The Extend skill lets you combine the contents of one dataset with another dataset. This can be helpful when you gather data from separate sources but want to analyze all of the data as a single dataset.

Format

Extend has several formats:

  • Extend (the current dataset | the dataset <source dataset>, <version>) with the dataset <target dataset>, <version>. Combines the source and target datasets using the shortest join path possible through connected datasets. If no join path exists, columns that both datasets have in common are used as join columns instead.
  • Extend (the current dataset | the dataset <source dataset>, <version>) with the dataset <target dataset>, <version> and keep all unmatched values.
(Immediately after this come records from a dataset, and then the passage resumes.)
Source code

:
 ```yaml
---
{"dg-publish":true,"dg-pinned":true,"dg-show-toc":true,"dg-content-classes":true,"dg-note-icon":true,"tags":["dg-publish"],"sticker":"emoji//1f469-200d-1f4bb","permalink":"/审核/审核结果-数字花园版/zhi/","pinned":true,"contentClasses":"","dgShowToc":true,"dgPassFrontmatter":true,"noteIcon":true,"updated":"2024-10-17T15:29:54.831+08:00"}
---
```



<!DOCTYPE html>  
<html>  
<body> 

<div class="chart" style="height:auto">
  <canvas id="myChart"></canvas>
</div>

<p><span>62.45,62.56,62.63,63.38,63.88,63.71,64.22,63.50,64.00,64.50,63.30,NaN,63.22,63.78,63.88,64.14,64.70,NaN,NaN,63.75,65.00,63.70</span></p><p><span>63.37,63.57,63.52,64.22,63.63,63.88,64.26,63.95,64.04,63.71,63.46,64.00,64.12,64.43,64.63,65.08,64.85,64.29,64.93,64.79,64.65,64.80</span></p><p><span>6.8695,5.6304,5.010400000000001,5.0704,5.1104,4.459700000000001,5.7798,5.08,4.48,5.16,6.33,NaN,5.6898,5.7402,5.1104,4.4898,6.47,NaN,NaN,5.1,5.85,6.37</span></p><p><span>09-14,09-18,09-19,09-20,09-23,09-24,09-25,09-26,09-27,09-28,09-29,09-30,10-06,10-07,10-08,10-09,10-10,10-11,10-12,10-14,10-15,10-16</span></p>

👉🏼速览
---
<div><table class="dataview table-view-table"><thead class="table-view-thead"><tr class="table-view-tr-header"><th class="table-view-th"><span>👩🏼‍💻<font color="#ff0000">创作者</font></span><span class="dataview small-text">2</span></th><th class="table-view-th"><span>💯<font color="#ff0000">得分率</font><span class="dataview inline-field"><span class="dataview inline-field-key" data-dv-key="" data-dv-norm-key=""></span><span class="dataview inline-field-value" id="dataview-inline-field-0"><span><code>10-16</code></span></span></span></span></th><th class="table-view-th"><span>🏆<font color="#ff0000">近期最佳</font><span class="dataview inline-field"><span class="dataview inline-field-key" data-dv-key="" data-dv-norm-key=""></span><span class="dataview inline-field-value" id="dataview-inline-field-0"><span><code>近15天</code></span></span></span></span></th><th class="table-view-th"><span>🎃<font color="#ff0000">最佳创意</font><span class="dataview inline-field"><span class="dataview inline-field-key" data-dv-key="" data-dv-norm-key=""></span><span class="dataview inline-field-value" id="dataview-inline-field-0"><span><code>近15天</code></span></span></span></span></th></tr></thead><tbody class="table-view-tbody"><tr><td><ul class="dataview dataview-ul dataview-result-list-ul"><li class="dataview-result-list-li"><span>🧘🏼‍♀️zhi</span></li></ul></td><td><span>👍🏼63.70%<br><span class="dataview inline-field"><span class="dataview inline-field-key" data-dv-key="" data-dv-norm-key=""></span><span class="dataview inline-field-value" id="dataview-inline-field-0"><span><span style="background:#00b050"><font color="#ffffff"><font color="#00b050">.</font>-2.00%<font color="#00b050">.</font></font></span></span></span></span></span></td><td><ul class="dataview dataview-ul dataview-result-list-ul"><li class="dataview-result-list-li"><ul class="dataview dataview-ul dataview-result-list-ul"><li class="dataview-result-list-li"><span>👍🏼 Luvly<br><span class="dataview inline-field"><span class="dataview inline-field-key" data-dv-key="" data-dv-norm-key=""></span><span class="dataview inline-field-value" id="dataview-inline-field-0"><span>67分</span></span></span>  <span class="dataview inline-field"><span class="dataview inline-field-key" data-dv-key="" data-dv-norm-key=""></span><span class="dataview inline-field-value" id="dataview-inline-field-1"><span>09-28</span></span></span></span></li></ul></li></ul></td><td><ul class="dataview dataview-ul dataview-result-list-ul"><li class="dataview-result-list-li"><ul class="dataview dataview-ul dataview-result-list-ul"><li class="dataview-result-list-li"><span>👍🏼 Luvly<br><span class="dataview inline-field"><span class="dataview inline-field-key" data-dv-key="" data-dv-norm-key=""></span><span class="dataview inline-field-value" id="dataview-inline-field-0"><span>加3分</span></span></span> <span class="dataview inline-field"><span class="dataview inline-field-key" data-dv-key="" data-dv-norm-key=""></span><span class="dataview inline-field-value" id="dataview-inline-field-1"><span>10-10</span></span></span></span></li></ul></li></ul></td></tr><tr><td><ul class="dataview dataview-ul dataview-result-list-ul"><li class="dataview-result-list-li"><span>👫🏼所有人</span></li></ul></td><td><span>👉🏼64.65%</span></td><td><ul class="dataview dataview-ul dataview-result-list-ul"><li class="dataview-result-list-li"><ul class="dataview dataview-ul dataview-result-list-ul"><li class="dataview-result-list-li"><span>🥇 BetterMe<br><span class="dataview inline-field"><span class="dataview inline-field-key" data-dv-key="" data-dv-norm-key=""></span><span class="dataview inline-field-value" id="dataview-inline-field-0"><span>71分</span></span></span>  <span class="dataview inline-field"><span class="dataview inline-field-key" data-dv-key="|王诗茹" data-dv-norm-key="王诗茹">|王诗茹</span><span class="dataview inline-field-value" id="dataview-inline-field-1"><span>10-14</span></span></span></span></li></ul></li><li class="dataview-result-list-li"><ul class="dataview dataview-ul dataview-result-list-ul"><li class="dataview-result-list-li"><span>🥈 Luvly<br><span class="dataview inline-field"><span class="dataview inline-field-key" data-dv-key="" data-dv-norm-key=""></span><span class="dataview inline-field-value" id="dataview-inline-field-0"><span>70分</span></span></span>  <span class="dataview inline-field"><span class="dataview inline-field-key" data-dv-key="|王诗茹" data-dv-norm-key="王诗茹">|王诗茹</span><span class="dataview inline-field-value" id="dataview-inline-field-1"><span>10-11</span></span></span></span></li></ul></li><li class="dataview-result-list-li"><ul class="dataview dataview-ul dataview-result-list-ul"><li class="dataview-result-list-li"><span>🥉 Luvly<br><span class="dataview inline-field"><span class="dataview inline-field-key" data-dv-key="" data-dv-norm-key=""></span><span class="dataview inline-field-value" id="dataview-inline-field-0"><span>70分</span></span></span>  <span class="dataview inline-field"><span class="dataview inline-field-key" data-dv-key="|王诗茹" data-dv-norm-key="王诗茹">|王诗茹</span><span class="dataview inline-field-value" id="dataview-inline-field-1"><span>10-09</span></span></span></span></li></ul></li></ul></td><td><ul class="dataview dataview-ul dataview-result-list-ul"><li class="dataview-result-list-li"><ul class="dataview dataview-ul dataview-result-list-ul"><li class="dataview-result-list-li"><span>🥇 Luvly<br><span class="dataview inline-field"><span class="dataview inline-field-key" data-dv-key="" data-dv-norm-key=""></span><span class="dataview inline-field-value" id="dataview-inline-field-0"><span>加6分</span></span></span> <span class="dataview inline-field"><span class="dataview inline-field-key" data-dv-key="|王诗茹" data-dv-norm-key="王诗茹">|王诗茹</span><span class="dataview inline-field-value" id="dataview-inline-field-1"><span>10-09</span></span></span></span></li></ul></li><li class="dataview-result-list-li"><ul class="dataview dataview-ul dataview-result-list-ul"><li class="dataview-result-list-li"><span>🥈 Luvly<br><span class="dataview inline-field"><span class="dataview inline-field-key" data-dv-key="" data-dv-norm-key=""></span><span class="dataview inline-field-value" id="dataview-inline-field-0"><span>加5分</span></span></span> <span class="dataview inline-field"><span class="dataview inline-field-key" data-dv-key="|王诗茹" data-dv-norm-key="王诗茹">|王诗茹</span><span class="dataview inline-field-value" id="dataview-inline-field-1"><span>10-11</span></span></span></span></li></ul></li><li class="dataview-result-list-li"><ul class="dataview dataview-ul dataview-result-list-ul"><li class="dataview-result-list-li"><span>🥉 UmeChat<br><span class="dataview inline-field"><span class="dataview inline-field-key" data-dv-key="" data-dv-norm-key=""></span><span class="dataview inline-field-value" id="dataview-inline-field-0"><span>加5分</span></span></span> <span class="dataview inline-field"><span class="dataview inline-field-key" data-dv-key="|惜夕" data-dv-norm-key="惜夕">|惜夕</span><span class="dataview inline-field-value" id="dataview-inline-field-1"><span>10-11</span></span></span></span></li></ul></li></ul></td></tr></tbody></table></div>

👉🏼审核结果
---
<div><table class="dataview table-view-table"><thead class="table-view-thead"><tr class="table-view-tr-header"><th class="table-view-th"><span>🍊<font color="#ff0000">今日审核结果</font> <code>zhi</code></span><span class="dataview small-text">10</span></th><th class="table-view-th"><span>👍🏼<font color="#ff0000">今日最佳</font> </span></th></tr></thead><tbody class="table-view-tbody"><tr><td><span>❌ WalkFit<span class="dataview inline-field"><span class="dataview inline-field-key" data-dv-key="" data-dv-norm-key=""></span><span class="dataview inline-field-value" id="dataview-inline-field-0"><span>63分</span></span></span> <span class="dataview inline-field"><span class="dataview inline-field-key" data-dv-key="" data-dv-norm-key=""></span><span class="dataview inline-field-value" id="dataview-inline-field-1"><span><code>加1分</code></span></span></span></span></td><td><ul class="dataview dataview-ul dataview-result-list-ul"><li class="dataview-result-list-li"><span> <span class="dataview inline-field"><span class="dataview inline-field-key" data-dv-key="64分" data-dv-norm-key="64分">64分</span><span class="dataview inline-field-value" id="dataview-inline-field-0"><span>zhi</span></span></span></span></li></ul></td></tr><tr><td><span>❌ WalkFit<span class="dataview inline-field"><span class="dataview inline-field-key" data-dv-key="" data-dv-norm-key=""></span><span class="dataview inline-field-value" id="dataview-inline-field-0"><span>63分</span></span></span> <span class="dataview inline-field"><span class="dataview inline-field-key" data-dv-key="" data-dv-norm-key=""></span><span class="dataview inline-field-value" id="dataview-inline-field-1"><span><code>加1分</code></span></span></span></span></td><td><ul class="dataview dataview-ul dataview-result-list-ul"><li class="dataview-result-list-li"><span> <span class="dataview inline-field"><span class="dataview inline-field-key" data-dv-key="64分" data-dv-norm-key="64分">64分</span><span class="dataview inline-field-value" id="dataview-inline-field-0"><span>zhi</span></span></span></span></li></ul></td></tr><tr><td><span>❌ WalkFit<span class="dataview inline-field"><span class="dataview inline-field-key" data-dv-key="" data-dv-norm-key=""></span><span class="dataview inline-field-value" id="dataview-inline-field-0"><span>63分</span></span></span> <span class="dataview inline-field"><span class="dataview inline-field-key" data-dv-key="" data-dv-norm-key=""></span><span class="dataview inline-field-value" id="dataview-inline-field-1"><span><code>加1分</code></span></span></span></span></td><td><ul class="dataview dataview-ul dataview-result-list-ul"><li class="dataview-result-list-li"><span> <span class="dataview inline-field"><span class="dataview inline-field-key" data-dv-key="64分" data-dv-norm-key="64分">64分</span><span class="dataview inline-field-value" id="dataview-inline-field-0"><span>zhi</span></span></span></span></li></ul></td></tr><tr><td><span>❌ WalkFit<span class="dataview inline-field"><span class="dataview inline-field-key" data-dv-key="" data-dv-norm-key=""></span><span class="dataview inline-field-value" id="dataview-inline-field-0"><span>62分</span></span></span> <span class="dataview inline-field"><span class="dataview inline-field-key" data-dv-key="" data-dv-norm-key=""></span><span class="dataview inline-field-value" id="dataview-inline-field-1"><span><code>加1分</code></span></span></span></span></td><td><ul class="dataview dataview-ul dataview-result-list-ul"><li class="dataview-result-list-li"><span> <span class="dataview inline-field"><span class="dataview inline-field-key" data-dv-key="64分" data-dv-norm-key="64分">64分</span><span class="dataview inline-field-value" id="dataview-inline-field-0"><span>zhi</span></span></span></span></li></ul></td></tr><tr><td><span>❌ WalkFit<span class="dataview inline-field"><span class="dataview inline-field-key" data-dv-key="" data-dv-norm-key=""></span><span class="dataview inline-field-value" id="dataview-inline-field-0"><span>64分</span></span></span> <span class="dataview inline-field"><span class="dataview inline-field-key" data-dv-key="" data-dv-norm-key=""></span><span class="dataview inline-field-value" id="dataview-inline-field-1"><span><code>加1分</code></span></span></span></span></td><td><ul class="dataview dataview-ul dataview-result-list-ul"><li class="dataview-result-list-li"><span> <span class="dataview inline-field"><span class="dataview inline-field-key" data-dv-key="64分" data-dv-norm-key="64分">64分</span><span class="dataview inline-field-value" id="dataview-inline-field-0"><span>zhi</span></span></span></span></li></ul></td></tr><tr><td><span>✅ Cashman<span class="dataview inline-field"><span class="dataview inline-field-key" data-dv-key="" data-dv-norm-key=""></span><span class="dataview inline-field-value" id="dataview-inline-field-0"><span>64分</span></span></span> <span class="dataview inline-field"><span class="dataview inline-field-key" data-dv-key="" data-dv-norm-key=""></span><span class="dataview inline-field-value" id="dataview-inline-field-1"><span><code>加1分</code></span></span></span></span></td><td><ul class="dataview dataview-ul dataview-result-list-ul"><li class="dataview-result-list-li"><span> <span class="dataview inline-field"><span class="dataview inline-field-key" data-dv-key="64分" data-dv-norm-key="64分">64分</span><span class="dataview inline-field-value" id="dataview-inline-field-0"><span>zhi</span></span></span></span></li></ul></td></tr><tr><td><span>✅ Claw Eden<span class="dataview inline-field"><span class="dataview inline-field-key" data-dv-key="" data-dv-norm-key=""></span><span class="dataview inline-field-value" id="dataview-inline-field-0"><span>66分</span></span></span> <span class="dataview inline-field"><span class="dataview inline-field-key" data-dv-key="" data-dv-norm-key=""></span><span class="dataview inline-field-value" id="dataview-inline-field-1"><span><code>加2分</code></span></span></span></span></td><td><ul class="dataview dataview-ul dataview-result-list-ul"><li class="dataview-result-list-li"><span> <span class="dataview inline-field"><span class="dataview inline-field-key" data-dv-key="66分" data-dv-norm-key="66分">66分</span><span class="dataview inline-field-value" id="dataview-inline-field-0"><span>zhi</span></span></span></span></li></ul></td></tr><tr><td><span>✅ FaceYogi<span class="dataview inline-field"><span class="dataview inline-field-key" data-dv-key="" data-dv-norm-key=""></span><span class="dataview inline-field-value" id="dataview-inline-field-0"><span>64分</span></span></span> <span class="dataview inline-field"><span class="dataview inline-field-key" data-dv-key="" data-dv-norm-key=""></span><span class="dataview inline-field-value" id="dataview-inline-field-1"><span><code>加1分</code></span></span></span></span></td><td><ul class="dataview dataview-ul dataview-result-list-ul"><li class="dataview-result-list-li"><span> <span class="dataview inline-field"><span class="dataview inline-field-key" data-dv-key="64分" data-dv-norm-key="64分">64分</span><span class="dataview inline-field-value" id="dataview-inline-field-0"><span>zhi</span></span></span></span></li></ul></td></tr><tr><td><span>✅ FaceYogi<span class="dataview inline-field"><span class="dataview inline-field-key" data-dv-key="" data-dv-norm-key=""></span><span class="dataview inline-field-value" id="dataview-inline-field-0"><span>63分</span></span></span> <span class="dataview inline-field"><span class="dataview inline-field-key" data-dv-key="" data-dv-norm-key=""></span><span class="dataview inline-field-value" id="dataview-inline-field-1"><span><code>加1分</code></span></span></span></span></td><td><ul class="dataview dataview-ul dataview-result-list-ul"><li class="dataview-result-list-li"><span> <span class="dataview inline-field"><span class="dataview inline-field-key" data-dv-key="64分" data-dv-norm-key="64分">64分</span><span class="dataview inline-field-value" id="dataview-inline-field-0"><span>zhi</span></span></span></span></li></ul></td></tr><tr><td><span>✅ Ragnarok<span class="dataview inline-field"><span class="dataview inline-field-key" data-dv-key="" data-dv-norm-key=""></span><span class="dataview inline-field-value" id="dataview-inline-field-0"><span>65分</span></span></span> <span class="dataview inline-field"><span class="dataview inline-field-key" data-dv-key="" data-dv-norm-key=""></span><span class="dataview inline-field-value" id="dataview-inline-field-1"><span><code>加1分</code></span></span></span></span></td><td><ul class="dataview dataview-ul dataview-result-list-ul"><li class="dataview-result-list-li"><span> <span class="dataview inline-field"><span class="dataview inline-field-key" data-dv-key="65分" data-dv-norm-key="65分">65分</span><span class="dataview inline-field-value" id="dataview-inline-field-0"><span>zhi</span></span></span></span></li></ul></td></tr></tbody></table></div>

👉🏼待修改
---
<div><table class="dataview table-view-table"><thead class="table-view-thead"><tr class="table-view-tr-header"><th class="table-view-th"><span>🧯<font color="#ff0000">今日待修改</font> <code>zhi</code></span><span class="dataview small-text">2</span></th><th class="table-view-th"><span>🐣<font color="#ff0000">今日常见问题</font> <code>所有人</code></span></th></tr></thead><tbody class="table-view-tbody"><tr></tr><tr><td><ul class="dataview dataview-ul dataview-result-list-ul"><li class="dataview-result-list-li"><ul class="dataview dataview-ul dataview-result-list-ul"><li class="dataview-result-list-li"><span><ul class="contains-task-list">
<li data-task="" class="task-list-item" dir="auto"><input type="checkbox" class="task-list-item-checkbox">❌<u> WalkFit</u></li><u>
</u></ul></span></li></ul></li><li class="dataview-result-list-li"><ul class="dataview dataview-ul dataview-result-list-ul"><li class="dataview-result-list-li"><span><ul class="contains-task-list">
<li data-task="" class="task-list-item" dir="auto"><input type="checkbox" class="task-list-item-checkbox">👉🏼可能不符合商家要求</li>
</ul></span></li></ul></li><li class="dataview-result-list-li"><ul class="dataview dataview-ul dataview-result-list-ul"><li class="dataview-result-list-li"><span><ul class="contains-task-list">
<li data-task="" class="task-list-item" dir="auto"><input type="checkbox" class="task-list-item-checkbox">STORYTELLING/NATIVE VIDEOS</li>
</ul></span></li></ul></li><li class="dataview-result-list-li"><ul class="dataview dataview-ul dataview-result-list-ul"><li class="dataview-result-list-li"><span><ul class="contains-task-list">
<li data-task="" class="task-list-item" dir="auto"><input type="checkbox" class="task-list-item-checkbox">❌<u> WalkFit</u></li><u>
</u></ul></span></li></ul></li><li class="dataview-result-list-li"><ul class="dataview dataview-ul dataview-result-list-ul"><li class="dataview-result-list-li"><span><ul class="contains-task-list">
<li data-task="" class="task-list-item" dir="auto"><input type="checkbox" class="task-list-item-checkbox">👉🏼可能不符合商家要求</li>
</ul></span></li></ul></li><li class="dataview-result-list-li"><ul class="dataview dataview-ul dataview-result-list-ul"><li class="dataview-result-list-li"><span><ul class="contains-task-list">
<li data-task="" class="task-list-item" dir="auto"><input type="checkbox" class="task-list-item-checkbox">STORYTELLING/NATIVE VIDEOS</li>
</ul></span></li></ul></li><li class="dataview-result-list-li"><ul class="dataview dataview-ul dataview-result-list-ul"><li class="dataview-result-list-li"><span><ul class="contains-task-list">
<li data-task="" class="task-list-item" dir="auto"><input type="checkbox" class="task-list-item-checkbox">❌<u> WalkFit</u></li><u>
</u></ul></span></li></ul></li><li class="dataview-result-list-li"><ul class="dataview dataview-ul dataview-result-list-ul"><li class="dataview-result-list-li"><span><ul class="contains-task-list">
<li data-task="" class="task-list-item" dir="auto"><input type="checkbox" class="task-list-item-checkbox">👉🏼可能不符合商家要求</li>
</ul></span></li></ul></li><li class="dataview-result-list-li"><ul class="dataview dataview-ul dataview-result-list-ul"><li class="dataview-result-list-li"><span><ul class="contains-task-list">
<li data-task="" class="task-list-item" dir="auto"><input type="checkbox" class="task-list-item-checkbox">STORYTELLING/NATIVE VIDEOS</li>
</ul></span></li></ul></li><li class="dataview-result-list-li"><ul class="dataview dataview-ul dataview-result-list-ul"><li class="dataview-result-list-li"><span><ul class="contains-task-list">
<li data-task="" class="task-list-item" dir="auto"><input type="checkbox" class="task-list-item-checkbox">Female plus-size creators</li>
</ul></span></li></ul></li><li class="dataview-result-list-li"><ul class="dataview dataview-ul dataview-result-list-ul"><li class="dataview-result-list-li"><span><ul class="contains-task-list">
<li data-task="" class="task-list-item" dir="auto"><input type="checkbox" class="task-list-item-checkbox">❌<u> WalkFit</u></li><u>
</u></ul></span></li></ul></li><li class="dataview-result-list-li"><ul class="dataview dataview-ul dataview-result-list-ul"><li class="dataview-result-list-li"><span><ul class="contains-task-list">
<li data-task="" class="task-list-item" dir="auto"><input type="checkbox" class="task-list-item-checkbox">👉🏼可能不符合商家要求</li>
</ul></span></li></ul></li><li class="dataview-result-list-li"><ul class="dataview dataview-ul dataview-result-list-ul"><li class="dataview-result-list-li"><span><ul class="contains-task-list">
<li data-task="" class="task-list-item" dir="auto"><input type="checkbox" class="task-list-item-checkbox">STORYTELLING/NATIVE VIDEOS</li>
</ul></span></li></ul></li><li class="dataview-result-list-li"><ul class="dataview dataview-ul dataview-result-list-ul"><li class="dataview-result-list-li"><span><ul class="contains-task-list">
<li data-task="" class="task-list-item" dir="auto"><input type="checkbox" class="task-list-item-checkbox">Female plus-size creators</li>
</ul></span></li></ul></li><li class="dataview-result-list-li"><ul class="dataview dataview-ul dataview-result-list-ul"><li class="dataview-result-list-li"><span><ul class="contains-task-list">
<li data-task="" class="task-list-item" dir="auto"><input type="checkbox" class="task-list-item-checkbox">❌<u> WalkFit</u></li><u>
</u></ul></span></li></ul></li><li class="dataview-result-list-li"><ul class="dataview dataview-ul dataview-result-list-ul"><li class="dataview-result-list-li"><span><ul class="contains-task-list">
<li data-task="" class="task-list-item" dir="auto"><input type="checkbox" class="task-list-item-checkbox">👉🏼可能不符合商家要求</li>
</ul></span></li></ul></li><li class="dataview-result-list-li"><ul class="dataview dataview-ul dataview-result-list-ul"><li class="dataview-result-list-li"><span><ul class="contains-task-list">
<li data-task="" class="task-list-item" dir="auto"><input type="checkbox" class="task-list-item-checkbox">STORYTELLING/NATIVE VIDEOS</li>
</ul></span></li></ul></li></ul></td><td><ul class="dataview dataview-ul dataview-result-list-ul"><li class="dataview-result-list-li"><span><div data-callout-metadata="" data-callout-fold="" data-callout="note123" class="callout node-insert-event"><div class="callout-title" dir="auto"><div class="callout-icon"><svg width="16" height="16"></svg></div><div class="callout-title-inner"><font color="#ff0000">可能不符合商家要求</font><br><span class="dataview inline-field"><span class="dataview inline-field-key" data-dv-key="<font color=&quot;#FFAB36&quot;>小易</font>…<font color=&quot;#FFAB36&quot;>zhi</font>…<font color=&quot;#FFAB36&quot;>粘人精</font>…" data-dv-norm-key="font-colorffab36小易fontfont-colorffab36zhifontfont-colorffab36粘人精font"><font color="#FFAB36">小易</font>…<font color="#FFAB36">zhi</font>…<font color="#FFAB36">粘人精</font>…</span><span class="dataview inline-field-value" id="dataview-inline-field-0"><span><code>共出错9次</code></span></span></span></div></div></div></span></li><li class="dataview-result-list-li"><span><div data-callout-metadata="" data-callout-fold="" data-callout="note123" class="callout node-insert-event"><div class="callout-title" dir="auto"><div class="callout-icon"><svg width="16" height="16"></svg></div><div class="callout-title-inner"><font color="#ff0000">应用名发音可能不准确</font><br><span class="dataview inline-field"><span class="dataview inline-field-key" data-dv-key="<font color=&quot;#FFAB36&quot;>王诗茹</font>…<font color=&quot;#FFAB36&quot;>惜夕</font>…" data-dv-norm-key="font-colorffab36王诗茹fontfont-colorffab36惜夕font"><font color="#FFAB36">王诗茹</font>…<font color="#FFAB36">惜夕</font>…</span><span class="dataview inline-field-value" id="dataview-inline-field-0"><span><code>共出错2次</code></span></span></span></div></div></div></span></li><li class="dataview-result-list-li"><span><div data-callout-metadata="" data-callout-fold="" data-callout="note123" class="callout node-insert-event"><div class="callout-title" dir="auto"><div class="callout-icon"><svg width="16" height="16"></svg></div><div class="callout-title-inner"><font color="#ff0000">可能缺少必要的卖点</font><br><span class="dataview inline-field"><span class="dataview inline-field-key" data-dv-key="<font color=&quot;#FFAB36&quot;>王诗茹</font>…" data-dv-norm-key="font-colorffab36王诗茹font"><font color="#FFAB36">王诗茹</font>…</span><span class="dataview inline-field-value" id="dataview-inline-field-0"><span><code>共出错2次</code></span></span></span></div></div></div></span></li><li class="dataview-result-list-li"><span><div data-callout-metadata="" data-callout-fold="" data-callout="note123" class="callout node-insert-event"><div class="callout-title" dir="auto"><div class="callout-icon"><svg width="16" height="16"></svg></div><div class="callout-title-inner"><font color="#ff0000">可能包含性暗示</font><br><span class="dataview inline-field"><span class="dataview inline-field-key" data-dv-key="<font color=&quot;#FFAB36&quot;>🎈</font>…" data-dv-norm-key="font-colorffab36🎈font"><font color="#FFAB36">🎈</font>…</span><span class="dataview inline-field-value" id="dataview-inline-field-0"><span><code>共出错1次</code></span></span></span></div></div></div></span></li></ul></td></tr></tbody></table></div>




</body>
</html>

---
Combines the source and target datasets using a column that both datasets have in common while also keeping any rows in either dataset that didn’t match.
  • Extend (the current dataset | the dataset <source dataset>, <version>) with the dataset <target dataset>, <version> matching nulls. Combines the source and target datasets matching null values.
  • Extend (the current dataset | the dataset <source dataset>, <version>) with the dataset <target dataset>, <version> where <predicates>. Combines the source and target datasets using the specific predicates given.
note

If you extend one dataset with another dataset, without a shared column or a designated primary/foreign key relationship, the resulting operation, a Cartesian product, is computationally expensive and time-consuming. It can result in a very large dataset. DataChat prompts if you wish to continue with this unusual request, and returns a Cartesian product if you click "Yes".

Parameters

When extending one dataset with another, you can use the following parameters to specify how the two datasets should be combined:

  • source dataset (required). The name of the source dataset.
  • target dataset (required). The name of the target dataset.
  • version (optional). The version of the source or target dataset to use.
  • keep all unmatched values (optional). If this parameter is used, all rows are kept even if they don’t have a matching value in the common column.
  • predicates (required). Operators used to compare two values. See Compute for more information.

Output

If the datasets are successfully combined, the resulting dataset becomes [dataset]_Extend.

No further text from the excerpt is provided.